United States District Court, D. Massachusetts

October 19, 2018

Tracey, et al., Plaintiffs,
v.
MIT, et al., Defendants.

          MEMORANDUM & ORDER

          NATHANIEL M. GORTON UNITED STATES DISTRICT JUDGE.

         This case involves an alleged breach of fiduciary duty by Massachusetts Institute of Technology (“MIT” or “defendants”) with respect to the supervision of its employee-sponsored defined contribution plan under the Employee Retirement Income Security Act (“ERISA”), 29 U.S.C. § 1109. Plaintiffs seek to certify a class of all MIT employees who participated in the subject retirement plan, excluding defendants, from August 9, 2010, to the date of judgment. The named plaintiffs are four current or former employees of MIT who did just that.

         The underlying claims are for alleged excessive recordkeeping fees and imprudent investment lineups. Defendants do not oppose plaintiffs' request for class treatment regarding plaintiffs' claim for excessive recordkeeping fees but they do oppose class certification for the separate claims that the investment lineup of the retirement plan should be altered in various ways. The legal analysis that follows addresses only the latter dispute regarding the Plan's investments.

         I. Background

         A. Factual Background

         Massachusetts Institute of Technology (“MIT”) is a nonprofit educational and research institution that offers its employees an employer-sponsored defined contribution plan (“the Plan”). The Plan is funded through employee contributions and matching contributions from MIT. Under ERISA, the Plan's assets are held in a single trust for the exclusive benefit of the Plan's participants. 29 U.S.C. § 1103(a). MIT serves as the Plan's administrator and named fiduciary with the ultimate responsibility for the management and operation of the Plan. MIT has delegated its investment-related duties to the MIT Supplemental 401(k) Plan Oversight Committee. That committee determines the available investment options in which participants may invest their accounts.

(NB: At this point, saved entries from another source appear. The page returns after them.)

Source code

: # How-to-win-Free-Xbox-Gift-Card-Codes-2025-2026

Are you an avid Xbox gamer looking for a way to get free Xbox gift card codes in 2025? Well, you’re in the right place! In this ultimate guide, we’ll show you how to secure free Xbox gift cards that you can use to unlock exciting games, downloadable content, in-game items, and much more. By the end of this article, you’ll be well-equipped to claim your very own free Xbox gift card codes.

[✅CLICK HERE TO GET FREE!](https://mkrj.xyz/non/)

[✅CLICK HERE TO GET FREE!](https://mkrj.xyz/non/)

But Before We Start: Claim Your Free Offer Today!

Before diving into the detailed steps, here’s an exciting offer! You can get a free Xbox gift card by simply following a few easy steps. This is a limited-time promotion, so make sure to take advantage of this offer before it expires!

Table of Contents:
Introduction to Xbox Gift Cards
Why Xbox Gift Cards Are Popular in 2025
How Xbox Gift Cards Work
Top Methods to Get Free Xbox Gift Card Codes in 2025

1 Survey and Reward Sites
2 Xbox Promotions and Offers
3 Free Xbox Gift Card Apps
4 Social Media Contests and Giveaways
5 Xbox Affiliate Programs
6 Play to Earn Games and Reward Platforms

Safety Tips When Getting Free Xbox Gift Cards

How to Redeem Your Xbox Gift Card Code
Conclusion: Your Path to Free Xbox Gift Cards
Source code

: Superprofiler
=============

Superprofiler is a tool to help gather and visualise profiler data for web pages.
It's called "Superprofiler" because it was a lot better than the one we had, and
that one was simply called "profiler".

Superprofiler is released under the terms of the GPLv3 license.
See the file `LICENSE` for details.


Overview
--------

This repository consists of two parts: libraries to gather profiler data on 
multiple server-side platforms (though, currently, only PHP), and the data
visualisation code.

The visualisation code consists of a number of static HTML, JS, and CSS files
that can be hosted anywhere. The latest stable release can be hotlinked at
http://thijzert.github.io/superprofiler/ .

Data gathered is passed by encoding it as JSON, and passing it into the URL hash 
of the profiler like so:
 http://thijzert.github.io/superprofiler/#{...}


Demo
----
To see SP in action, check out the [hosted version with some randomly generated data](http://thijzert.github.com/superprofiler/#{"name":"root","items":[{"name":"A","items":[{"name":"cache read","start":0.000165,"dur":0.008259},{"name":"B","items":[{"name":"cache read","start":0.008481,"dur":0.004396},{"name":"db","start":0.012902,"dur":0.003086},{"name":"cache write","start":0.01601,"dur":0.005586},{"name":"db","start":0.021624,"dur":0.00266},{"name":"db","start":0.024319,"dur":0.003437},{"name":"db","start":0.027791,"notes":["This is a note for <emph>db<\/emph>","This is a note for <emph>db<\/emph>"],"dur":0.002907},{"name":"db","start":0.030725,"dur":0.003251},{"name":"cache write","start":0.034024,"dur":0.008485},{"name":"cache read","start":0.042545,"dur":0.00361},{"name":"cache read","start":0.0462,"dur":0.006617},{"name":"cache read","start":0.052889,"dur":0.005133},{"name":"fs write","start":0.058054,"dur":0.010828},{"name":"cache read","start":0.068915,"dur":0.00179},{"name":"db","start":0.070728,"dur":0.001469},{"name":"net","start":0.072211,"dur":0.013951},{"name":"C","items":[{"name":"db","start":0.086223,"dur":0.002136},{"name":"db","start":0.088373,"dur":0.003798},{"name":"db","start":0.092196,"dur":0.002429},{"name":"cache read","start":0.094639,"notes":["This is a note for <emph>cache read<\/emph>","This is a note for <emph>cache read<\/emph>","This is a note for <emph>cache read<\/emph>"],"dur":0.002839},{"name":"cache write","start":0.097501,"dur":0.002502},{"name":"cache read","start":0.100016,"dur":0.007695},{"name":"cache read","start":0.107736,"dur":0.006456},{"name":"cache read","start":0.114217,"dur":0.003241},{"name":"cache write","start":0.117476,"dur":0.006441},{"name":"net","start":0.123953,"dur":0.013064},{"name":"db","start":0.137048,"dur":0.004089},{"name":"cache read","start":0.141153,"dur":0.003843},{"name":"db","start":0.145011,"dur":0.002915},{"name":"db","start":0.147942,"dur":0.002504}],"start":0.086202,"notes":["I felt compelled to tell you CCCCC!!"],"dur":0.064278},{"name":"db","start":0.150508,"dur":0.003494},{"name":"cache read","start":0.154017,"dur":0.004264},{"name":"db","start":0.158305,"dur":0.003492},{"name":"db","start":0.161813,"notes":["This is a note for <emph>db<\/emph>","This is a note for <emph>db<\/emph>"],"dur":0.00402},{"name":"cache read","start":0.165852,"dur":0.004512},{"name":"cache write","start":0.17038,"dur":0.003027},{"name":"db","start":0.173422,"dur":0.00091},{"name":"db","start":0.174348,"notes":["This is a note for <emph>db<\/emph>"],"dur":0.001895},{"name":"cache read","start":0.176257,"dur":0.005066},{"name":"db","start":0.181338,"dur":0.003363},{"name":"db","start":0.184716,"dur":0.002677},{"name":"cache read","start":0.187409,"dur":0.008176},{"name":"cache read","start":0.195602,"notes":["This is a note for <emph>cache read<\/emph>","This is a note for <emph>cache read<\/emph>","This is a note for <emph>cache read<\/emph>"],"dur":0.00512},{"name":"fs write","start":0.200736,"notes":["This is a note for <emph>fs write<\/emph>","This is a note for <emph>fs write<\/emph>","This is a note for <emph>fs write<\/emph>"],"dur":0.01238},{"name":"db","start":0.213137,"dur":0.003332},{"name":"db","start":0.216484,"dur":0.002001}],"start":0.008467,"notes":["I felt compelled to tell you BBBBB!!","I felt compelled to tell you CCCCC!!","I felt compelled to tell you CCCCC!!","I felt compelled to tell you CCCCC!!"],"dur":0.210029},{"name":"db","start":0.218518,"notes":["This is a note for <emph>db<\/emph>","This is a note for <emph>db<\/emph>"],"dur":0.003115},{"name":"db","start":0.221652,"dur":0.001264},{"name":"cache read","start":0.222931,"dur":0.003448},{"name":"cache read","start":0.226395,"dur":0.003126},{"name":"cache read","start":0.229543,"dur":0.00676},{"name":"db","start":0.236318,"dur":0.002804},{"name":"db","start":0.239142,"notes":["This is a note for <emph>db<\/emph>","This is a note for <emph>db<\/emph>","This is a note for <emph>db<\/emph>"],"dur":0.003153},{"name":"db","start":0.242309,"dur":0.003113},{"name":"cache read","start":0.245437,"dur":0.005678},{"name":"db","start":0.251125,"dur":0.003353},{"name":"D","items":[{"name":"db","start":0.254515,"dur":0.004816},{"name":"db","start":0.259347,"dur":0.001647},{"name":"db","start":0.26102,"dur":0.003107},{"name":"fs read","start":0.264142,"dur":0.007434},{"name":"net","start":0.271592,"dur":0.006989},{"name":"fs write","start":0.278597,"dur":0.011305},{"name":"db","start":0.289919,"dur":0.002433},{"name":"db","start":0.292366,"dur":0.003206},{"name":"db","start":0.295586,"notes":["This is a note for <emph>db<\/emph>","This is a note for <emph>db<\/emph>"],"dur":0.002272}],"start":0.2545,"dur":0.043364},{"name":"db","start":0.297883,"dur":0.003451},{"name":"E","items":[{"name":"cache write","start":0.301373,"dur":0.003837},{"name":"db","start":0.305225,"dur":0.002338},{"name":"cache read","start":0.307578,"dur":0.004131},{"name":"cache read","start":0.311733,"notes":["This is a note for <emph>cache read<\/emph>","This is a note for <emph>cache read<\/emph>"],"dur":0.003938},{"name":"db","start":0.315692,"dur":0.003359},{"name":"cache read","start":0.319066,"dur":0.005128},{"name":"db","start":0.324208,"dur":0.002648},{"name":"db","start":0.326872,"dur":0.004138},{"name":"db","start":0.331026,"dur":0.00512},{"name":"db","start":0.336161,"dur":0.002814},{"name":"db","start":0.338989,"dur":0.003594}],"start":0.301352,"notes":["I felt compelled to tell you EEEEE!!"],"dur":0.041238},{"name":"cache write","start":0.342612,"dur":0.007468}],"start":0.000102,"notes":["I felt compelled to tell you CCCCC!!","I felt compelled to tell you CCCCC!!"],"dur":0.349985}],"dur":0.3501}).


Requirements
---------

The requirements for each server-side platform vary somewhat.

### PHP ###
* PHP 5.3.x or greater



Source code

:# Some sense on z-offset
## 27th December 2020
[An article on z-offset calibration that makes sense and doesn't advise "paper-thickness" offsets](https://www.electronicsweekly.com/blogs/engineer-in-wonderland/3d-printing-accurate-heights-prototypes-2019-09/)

         In 1999, MIT contracted with Fidelity Investments Operations Company to serve as the Plan's recordkeeper and Fidelity Management Trust Company to serve as the Plan's Trustee. Until 2015, plaintiffs allege that the Plan consisted of over 300 investment options primarily advised by Fidelity Management & Research Company. Plaintiffs further allege that defendants agreed to include almost every Fidelity mutual fund in the Plan without vetting the funds (approximately 180 options).

         1. Excessive Administrative Fees

         Fidelity is compensated for its administrative services as the Plan's recordkeeper through a revenue-sharing model by which the recordkeeper receives a percentage of the value of the mutual fund asset. Mutual funds sometimes offer investors different share classes (categories of different kinds of securities, such as common stock or mutual fund units). Retail share classes are marketed to individuals with relatively small amounts to invest. Institutional share classes are offered to larger investors, such as municipal or educational retirement plans. The different share classes are managed in the same way. Plaintiffs allege that retail share classes charge higher fees and that defendants deliberately selected more expensive options (retail share classes) rather than cheaper investment options (institutional share classes), thereby permitting Fidelity, as its recordkeeper, to receive excessive administrative fees. Moreover, from 2009 to 2014, the Plan's assets nearly doubled in value from $2 billion to $3.8 billion and the fees paid to Fidelity increased accordingly.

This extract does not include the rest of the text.